Where We’re Going, We Don’t Need Roads
If you haven’t heard Panopticon’s Kentucky, then stop reading this right now and buy that album. It is essential. A keystone of the present-day metal landscape, and a triumph. When you’re done absorbing that one, come back here.. . .
Ready? OK. Now, Roads to the North isn’t quite the revelation Kentucky was. That brilliant interplay of traditional protest songs and Appalachian folk with blistering black metal is mostly gone. There is some banjo and fiddle action here, but it’s taken a back burner to epic black metal. Which is no bad thing.

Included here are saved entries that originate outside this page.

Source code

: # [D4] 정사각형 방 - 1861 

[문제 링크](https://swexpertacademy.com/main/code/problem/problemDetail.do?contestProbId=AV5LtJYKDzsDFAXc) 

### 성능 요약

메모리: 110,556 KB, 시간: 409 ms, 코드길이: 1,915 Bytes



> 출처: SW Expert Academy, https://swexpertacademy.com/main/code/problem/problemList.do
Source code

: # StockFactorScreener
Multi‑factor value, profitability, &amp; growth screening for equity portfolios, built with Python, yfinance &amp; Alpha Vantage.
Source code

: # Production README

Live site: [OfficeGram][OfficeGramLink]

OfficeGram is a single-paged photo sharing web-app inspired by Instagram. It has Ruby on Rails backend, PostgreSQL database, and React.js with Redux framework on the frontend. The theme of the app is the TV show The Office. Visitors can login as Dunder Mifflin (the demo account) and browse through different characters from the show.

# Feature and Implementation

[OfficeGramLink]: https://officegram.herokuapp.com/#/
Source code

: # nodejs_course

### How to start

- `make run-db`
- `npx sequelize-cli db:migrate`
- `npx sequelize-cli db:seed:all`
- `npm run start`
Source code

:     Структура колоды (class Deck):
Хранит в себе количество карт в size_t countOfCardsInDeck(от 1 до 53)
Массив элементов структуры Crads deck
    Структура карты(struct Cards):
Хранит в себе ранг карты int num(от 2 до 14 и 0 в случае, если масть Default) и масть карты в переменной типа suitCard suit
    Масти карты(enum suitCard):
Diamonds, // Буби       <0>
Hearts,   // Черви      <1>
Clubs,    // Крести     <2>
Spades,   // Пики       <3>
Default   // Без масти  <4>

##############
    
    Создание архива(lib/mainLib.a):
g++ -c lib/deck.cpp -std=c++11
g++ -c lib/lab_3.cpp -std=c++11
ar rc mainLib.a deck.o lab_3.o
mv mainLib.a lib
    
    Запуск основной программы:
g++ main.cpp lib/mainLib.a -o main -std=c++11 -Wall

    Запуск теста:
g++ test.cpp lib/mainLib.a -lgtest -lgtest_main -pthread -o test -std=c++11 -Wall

The man can write and perform an epic, you’ve got to give him that. Unfortunately, to me this feels like the greatness of Kentucky but with a key ingredient turned down. Which doesn’t make it fall apart, because Austin Lunn really is an incredible songwriter, but you know—James Evans and cola is just that much better with a lemon wedge. The banjo protest songs were the lemon wedge
Still, as I said, fantastic work, and still quite dynamic. You can pick out some other influences in the mellower parts, like post-Blackwater Park Opeth in “The Long Road Part 2” or Isis in “The Long Road Part 3.” But let’s hope Panopticon fully uses all its strengths on the next release. Then, it’s sure to be another classic.